It feels like he has just popped out, more than likely to take the dogs for a walk through the estate or along the Trent & Mersey, a few yards over the Essex packhorse bridge. Patrick Lichfield died suddenly in 2005 at the age of 66. Besides a small permanent exhibition of his works and studio equipment, visitors to the elegant mansion house at Shugborough can enter his private apartments which are much as he left them.
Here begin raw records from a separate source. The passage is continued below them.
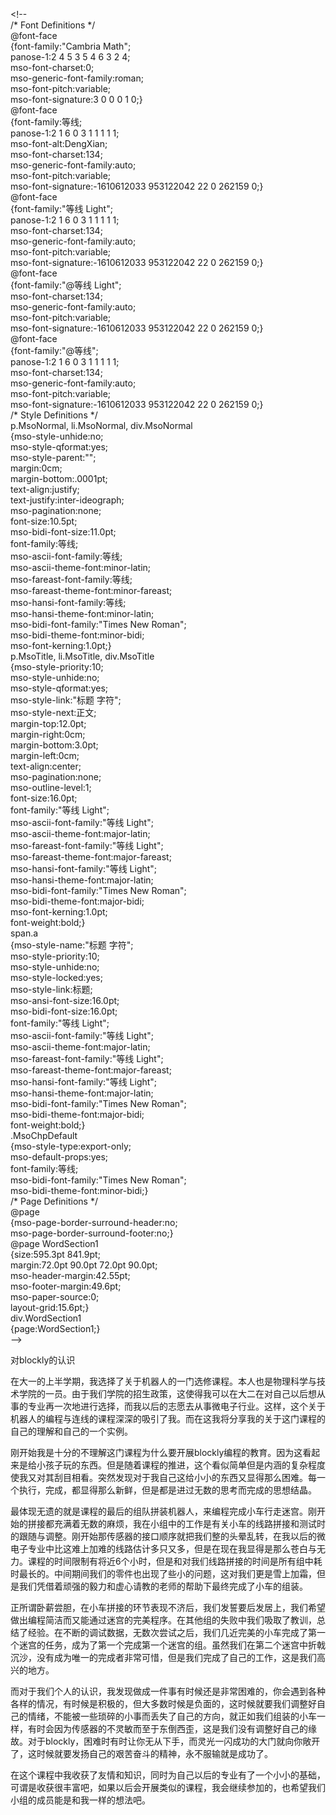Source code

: &lt;!--  
 /\* Font Definitions \*/  
 @font-face  
	{font-family:"Cambria Math";  
	panose-1:2 4 5 3 5 4 6 3 2 4;  
	mso-font-charset:0;  
	mso-generic-font-family:roman;  
	mso-font-pitch:variable;  
	mso-font-signature:3 0 0 0 1 0;}  
@font-face  
	{font-family:等线;  
	panose-1:2 1 6 0 3 1 1 1 1 1;  
	mso-font-alt:DengXian;  
	mso-font-charset:134;  
	mso-generic-font-family:auto;  
	mso-font-pitch:variable;  
	mso-font-signature:-1610612033 953122042 22 0 262159 0;}  
@font-face  
	{font-family:"等线 Light";  
	panose-1:2 1 6 0 3 1 1 1 1 1;  
	mso-font-charset:134;  
	mso-generic-font-family:auto;  
	mso-font-pitch:variable;  
	mso-font-signature:-1610612033 953122042 22 0 262159 0;}  
@font-face  
	{font-family:"\@等线 Light";  
	mso-font-charset:134;  
	mso-generic-font-family:auto;  
	mso-font-pitch:variable;  
	mso-font-signature:-1610612033 953122042 22 0 262159 0;}  
@font-face  
	{font-family:"\@等线";  
	panose-1:2 1 6 0 3 1 1 1 1 1;  
	mso-font-charset:134;  
	mso-generic-font-family:auto;  
	mso-font-pitch:variable;  
	mso-font-signature:-1610612033 953122042 22 0 262159 0;}  
 /\* Style Definitions \*/  
 p.MsoNormal, li.MsoNormal, div.MsoNormal  
	{mso-style-unhide:no;  
	mso-style-qformat:yes;  
	mso-style-parent:"";  
	margin:0cm;  
	margin-bottom:.0001pt;  
	text-align:justify;  
	text-justify:inter-ideograph;  
	mso-pagination:none;  
	font-size:10.5pt;  
	mso-bidi-font-size:11.0pt;  
	font-family:等线;  
	mso-ascii-font-family:等线;  
	mso-ascii-theme-font:minor-latin;  
	mso-fareast-font-family:等线;  
	mso-fareast-theme-font:minor-fareast;  
	mso-hansi-font-family:等线;  
	mso-hansi-theme-font:minor-latin;  
	mso-bidi-font-family:"Times New Roman";  
	mso-bidi-theme-font:minor-bidi;  
	mso-font-kerning:1.0pt;}  
p.MsoTitle, li.MsoTitle, div.MsoTitle  
	{mso-style-priority:10;  
	mso-style-unhide:no;  
	mso-style-qformat:yes;  
	mso-style-link:"标题 字符";  
	mso-style-next:正文;  
	margin-top:12.0pt;  
	margin-right:0cm;  
	margin-bottom:3.0pt;  
	margin-left:0cm;  
	text-align:center;  
	mso-pagination:none;  
	mso-outline-level:1;  
	font-size:16.0pt;  
	font-family:"等线 Light";  
	mso-ascii-font-family:"等线 Light";  
	mso-ascii-theme-font:major-latin;  
	mso-fareast-font-family:"等线 Light";  
	mso-fareast-theme-font:major-fareast;  
	mso-hansi-font-family:"等线 Light";  
	mso-hansi-theme-font:major-latin;  
	mso-bidi-font-family:"Times New Roman";  
	mso-bidi-theme-font:major-bidi;  
	mso-font-kerning:1.0pt;  
	font-weight:bold;}  
span.a  
	{mso-style-name:"标题 字符";  
	mso-style-priority:10;  
	mso-style-unhide:no;  
	mso-style-locked:yes;  
	mso-style-link:标题;  
	mso-ansi-font-size:16.0pt;  
	mso-bidi-font-size:16.0pt;  
	font-family:"等线 Light";  
	mso-ascii-font-family:"等线 Light";  
	mso-ascii-theme-font:major-latin;  
	mso-fareast-font-family:"等线 Light";  
	mso-fareast-theme-font:major-fareast;  
	mso-hansi-font-family:"等线 Light";  
	mso-hansi-theme-font:major-latin;  
	mso-bidi-font-family:"Times New Roman";  
	mso-bidi-theme-font:major-bidi;  
	font-weight:bold;}  
.MsoChpDefault  
	{mso-style-type:export-only;  
	mso-default-props:yes;  
	font-family:等线;  
	mso-bidi-font-family:"Times New Roman";  
	mso-bidi-theme-font:minor-bidi;}  
 /\* Page Definitions \*/  
 @page  
	{mso-page-border-surround-header:no;  
	mso-page-border-surround-footer:no;}  
@page WordSection1  
	{size:595.3pt 841.9pt;  
	margin:72.0pt 90.0pt 72.0pt 90.0pt;  
	mso-header-margin:42.55pt;  
	mso-footer-margin:49.6pt;  
	mso-paper-source:0;  
	layout-grid:15.6pt;}  
div.WordSection1  
	{page:WordSection1;}  
--&gt;  


对blockly的认识

在大一的上半学期，我选择了关于机器人的一门选修课程。本人也是物理科学与技术学院的一员。由于我们学院的招生政策，这使得我可以在大二在对自己以后想从事的专业再一次地进行选择，而我以后的志愿去从事微电子行业。这样，这个关于机器人的编程与连线的课程深深的吸引了我。而在这我将分享我的关于这门课程的自己的理解和自己的一个实例。

刚开始我是十分的不理解这门课程为什么要开展blockly编程的教育。因为这看起来是给小孩子玩的东西。但是随着课程的推进，这个看似简单但是内涵的复杂程度使我又对其刮目相看。突然发现对于我自己这给小小的东西又显得那么困难。每一个执行，完成，都显得那么新鲜，但是都是进过无数的思考而完成的思想结晶。

最体现无遗的就是课程的最后的组队拼装机器人，来编程完成小车行走迷宫。刚开始的拼接都充满着无数的麻烦，我在小组中的工作是有关小车的线路拼接和测试时的跟随与调整。刚开始那传感器的接口顺序就把我们整的头晕乱转，在我以后的微电子专业中比这难上加难的线路估计多只又多，但是在现在我显得是那么苍白与无力。课程的时间限制有将近6个小时，但是和对我们线路拼接的时间是所有组中耗时最长的。中间期间我们的零件也出现了些小的问题，这对我们更是雪上加霜，但是我们凭借着顽强的毅力和虚心请教的老师的帮助下最终完成了小车的组装。

正所谓卧薪尝胆，在小车拼接的环节表现不济后，我们发誓要后发居上，我们希望做出编程简洁而又能通过迷宫的完美程序。在其他组的失败中我们吸取了教训，总结了经验。在不断的调试数据，无数次尝试之后，我们几近完美的小车完成了第一个迷宫的任务，成为了第一个完成第一个迷宫的组。虽然我们在第二个迷宫中折戟沉沙，没有成为唯一的完成者非常可惜，但是我们完成了自己的工作，这是我们高兴的地方。

而对于我们个人的认识，我发现做成一件事有时候还是非常困难的，你会遇到各种各样的情况，有时候是积极的，但大多数时候是负面的，这时候就要我们调整好自己的情绪，不能被一些琐碎的小事而丢失了自己的方向，就正如我们组装的小车一样，有时会因为传感器的不灵敏而至于东倒西歪，这是我们没有调整好自己的缘故。对于blockly，困难时有时让你无从下手，而灵光一闪成功的大门就向你敞开了，这时候就要发扬自己的艰苦奋斗的精神，永不服输就是成功了。

在这个课程中我收获了友情和知识，同时为自己以后的专业有了一个小小的基础，可谓是收获很丰富吧，如果以后会开展类似的课程，我会继续参加的，也希望我们小组的成员能是和我一样的想法吧。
The drinks cabinet appears well stocked beneath a photo cartoon with Bailey, the dogs’ toys are strewn on the floor in front of the fire and his motorcycle gloves and helmet sit waiting to be gathered up beneath the window.
In the late seventies my father gave me his Mamiya C330F camera and I became much more serious about photography, constructing a darkroom in a shed at the bottom of the garden, I disappeared for hours into the womb of the red safety light. The C330F is a twin lens reflex with interchangeable lenses, an over-sized piece of kit which would not look out of place on a modern film set. I was very fond of the high contrast achieved with Kodak’s Tri-X 120 roll film but with just twelve exposures, you had to think long and hard before pressing the shutter. There was a 24 exposure version but this was such a devil to wind onto a developing tank spool that I usually opted for the more reliable shorter roll. Whilst it produced wonderful technical results from its two and a quarter square inch negatives and even the odd published picture, it was just too cumbersome to capture the decisive moment. Needless to say I coveted the more agile 35mm cameras from Nikon and Pentax but it was the really nimble Olympus OM range that I desired most. The advertising campaigns featuring Lichfield and Bailey eventually worked their magic and I acquired a black OM1 and an OM10. The photography didn’t improve much but getting around did and they were such joyous pieces of technical jewellery, the OM just nestled in the hands and you felt the part.
I was reminded of these much desired cameras at Shugborough. In Patrick Lichfield’s lounge there is a small bronze of two hands cupped around an Olympus as though holding a precious ornament.
I still have the Mamiya for sentimental reasons but with the advent of digital my OMs were sold or passed on; a beautiful object of desire, I wish I had at least kept an OM1.

As an example of how we have ‘progressed’, this fuzzy image was taken on a smart phone, the latest objects of desire (this was as close as I could get and even then set off the motion detector – the lady from the National Trust was very understanding).